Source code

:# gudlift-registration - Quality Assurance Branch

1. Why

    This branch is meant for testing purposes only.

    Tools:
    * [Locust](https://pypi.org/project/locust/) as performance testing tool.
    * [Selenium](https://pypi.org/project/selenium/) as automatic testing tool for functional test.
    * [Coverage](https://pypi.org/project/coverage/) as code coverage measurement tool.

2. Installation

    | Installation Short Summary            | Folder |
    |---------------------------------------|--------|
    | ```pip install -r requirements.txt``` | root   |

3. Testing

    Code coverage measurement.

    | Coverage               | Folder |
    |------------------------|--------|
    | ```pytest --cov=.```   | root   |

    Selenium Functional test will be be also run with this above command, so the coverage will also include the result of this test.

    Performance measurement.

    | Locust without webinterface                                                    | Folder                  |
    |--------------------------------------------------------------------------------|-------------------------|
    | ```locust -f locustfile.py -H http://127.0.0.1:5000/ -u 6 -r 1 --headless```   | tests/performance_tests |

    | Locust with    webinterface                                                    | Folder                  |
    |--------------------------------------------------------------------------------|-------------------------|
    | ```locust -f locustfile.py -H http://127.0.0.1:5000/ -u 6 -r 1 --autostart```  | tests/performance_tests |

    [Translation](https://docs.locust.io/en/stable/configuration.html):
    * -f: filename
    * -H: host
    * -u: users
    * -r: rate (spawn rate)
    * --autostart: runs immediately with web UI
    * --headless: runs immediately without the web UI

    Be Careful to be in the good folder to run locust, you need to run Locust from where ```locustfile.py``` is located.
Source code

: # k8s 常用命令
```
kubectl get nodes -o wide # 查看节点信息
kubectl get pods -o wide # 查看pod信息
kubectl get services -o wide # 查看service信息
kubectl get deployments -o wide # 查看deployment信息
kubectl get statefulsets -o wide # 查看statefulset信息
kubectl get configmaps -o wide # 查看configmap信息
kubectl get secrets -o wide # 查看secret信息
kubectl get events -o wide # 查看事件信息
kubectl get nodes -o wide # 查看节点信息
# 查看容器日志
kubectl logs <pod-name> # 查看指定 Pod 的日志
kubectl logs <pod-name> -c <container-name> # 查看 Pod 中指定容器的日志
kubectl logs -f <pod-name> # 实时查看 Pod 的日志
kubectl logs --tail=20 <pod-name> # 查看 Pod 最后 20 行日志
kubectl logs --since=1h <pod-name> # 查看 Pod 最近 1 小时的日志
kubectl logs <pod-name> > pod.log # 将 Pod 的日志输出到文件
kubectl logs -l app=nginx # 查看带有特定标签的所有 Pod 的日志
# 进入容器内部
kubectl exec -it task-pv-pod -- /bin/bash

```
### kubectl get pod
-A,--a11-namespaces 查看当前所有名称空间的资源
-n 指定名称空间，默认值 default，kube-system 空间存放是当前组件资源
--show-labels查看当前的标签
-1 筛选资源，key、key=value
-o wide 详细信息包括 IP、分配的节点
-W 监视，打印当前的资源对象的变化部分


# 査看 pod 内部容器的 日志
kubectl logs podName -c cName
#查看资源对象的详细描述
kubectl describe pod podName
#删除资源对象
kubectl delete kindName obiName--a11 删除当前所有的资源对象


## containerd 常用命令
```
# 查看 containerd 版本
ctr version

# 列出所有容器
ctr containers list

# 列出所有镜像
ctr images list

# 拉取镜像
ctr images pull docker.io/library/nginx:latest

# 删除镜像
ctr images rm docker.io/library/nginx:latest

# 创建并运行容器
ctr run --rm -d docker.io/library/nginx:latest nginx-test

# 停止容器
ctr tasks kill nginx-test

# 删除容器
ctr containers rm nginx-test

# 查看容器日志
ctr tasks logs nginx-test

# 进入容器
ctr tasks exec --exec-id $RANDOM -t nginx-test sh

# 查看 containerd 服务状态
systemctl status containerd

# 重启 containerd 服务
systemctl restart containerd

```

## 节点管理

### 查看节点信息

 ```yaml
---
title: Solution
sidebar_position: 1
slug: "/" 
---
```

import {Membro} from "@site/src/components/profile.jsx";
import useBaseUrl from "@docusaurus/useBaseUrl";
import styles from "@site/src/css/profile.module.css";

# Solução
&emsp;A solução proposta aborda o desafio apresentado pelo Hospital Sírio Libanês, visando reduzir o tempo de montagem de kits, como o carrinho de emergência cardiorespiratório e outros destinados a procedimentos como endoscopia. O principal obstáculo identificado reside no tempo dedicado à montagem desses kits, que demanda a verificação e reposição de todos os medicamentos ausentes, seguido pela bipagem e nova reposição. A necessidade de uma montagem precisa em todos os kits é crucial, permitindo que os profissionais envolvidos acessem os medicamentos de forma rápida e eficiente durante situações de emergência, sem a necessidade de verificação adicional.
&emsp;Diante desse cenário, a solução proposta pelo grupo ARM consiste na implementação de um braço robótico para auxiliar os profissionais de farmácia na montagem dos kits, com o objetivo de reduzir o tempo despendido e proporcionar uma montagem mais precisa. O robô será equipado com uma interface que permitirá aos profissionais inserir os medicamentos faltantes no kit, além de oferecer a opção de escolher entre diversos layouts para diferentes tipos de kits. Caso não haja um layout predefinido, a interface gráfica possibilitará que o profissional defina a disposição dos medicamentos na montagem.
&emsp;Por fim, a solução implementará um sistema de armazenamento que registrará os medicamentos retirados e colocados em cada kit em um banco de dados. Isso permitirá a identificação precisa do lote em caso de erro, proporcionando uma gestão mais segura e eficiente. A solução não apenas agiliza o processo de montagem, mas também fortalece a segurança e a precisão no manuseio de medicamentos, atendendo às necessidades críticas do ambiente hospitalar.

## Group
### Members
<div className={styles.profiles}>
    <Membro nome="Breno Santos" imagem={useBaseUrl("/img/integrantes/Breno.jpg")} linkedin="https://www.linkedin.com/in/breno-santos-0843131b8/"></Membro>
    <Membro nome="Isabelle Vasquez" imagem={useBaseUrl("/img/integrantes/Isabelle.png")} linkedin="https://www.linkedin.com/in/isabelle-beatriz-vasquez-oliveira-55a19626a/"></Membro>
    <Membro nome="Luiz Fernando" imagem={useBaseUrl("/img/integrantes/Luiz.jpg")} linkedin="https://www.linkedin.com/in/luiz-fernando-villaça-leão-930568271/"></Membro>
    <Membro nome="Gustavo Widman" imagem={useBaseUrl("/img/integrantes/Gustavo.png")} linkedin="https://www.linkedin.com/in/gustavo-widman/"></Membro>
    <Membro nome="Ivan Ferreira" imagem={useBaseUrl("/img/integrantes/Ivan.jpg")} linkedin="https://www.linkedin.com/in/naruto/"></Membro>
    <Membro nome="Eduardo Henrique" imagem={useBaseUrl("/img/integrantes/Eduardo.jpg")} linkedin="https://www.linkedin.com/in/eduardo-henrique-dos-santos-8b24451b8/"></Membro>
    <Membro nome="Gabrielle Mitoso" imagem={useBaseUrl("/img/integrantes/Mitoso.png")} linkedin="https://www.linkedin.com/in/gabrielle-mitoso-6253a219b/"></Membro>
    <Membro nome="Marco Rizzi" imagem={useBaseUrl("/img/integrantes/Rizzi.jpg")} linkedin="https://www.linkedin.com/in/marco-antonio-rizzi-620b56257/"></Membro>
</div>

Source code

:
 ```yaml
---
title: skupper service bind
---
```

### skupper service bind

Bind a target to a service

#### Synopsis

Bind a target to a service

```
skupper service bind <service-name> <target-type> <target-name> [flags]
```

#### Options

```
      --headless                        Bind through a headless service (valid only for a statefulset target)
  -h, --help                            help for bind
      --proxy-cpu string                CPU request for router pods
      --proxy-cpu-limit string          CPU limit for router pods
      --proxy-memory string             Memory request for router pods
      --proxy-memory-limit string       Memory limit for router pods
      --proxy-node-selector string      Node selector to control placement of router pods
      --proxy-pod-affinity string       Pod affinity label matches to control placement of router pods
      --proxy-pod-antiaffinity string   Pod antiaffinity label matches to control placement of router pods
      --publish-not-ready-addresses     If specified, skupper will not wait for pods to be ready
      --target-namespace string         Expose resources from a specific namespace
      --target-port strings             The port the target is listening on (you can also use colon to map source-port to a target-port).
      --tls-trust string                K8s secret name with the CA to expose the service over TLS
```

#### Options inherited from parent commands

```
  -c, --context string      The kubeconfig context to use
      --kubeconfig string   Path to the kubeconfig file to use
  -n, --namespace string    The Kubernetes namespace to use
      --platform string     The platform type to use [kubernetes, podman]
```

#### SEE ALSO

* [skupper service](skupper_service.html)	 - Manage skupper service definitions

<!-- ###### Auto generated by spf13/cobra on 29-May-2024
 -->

+++

→ EXERCISE REQUIREMENTS
Restate, word for word and with nothing added, the lines from the beginning of the records above through the line that contains "for functional test.".

→ ANSWER BOX
Source code

:# gudlift-registration - Quality Assurance Branch

1. Why

    This branch is meant for testing purposes only.

    Tools:
    * [Locust](https://pypi.org/project/locust/) as performance testing tool.
    * [Selenium](https://pypi.org/project/selenium/) as automatic testing tool for functional test.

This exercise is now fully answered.